→ **Your objective**
Quote the data below in full, minus the images.

[Data for analysis]

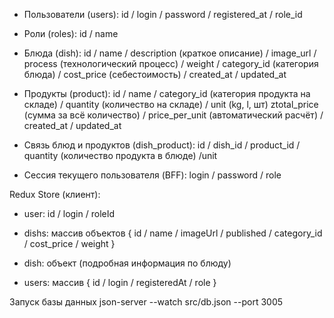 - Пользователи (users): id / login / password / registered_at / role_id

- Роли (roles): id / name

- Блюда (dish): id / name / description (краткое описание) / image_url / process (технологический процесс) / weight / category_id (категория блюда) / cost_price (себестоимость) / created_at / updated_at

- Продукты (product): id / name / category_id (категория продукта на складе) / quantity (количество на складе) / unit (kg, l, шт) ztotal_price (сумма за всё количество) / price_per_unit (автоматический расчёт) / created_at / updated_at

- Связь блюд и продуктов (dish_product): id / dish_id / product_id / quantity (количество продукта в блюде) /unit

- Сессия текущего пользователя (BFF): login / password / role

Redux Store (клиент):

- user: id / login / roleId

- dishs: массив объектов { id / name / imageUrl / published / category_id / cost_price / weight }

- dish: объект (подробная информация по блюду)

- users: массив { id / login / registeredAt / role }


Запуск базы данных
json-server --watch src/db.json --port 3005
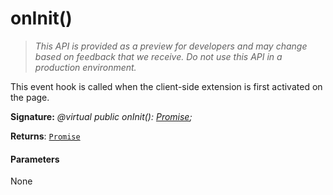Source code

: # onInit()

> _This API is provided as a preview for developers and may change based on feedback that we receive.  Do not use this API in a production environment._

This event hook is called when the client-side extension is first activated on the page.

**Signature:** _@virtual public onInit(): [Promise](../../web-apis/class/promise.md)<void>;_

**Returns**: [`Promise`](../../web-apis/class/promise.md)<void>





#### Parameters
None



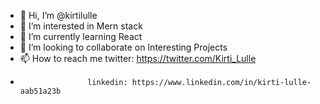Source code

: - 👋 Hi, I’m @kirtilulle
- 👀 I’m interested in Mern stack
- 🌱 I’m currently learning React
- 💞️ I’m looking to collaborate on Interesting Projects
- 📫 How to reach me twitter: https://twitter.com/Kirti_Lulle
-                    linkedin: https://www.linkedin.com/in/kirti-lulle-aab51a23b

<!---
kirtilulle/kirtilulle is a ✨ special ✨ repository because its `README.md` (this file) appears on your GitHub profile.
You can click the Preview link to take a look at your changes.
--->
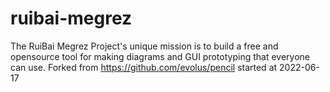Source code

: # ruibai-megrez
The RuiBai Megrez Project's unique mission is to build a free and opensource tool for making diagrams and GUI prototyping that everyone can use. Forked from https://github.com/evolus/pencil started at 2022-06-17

[/Data for analysis]

→ **Expected output**
 - Пользователи (users): id / login / password / registered_at / role_id

- Роли (roles): id / name

- Блюда (dish): id / name / description (краткое описание) / image_url / process (технологический процесс) / weight / category_id (категория блюда) / cost_price (себестоимость) / created_at / updated_at

- Продукты (product): id / name / category_id (категория продукта на складе) / quantity (количество на складе) / unit (kg, l, шт) ztotal_price (сумма за всё количество) / price_per_unit (автоматический расчёт) / created_at / updated_at

- Связь блюд и продуктов (dish_product): id / dish_id / product_id / quantity (количество продукта в блюде) /unit

- Сессия текущего пользователя (BFF): login / password / role

Redux Store (клиент):

- user: id / login / roleId

- dishs: массив объектов { id / name / imageUrl / published / category_id / cost_price / weight }

- dish: объект (подробная информация по блюду)

- users: массив { id / login / registeredAt / role }


Запуск базы данных
json-server --watch src/db.json --port 3005
Source code

: # onInit()

> _This API is provided as a preview for developers and may change based on feedback that we receive.  Do not use this API in a production environment._

This event hook is called when the client-side extension is first activated on the page.

**Signature:** _@virtual public onInit(): [Promise](../../web-apis/class/promise.md)<void>;_

**Returns**: [`Promise`](../../web-apis/class/promise.md)<void>





#### Parameters
None



Source code

: - 👋 Hi, I’m @kirtilulle
- 👀 I’m interested in Mern stack
- 🌱 I’m currently learning React
- 💞️ I’m looking to collaborate on Interesting Projects
- 📫 How to reach me twitter: https://twitter.com/Kirti_Lulle
-                    linkedin: https://www.linkedin.com/in/kirti-lulle-aab51a23b

<!---
kirtilulle/kirtilulle is a ✨ special ✨ repository because its `README.md` (this file) appears on your GitHub profile.
You can click the Preview link to take a look at your changes.
--->
Source code

: # ruibai-megrez
The RuiBai Megrez Project's unique mission is to build a free and opensource tool for making diagrams and GUI prototyping that everyone can use. Forked from https://github.com/evolus/pencil started at 2022-06-17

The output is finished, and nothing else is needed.